Appearance in Taufkirchen: Dominique Horwitz as Serge Gainsbourg – district of Munich

He wrote the most famous groaning duet in music history (Je t’aime…moi non plus) and burned a 500-franc note live on television. He recorded a song with his daughter Charlotte, who was twelve at the time, that plays with the themes of incest and pedophilia, he drank and smoked to the max, and otherwise with artistic and erotic escapades hardly missed a scandal: If one attributes the attribute “enfant Terrible”, then Serge Gainsbourg. Although some claim that his scandals and provocations were even greater than his talent, he is rightly regarded as one of France’s most brilliant chansonniers, who has also successfully composed for stars such as France Gall (“Poupée de cire, poupée de son”) and Françoise Hardy .

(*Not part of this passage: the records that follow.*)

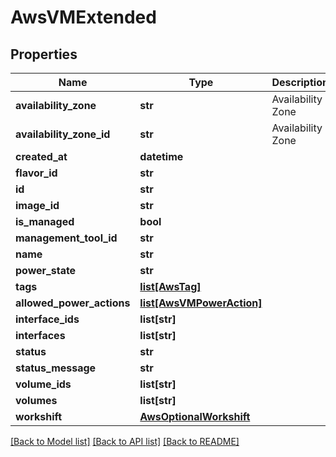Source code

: # AwsVMExtended

## Properties
Name | Type | Description | Notes
------------ | ------------- | ------------- | -------------
**availability_zone** | **str** | Availability Zone | 
**availability_zone_id** | **str** | Availability Zone | 
**created_at** | **datetime** |  | [optional] 
**flavor_id** | **str** |  | 
**id** | **str** |  | 
**image_id** | **str** |  | 
**is_managed** | **bool** |  | 
**management_tool_id** | **str** |  | 
**name** | **str** |  | 
**power_state** | **str** |  | 
**tags** | [**list[AwsTag]**](AwsTag.md) |  | 
**allowed_power_actions** | [**list[AwsVMPowerAction]**](AwsVMPowerAction.md) |  | 
**interface_ids** | **list[str]** |  | 
**interfaces** | **list[str]** |  | [optional] 
**status** | **str** |  | 
**status_message** | **str** |  | [optional] 
**volume_ids** | **list[str]** |  | 
**volumes** | **list[str]** |  | [optional] 
**workshift** | [**AwsOptionalWorkshift**](AwsOptionalWorkshift.md) |  | [optional] 

[[Back to Model list]](../README.md#documentation-for-models) [[Back to API list]](../README.md#documentation-for-api-endpoints) [[Back to README]](../README.md)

Dominique Horwitz will dedicate an evening to the multi-creative, who died in 1991 and also had success as an actor and writer, this Friday, March 11 (“Je t’aime”). The program presented by Horwitz, who was born in Paris and now lives in Weimar, will look a little different than originally planned due to the current political situation. Serge Gainsbourg came from a Ukrainian Jewish family who fled from the Bolsheviks in 1919 and ended up in Paris. His father Joseph Ginsburg was born in Kharkiv, which is currently very competitive, and his mother Olga came from the Crimean peninsula. Serge Gainsburg was born Lucien Ginsburg in Paris in 1928. He had a difficult childhood and survived the German occupation of France as a Jew.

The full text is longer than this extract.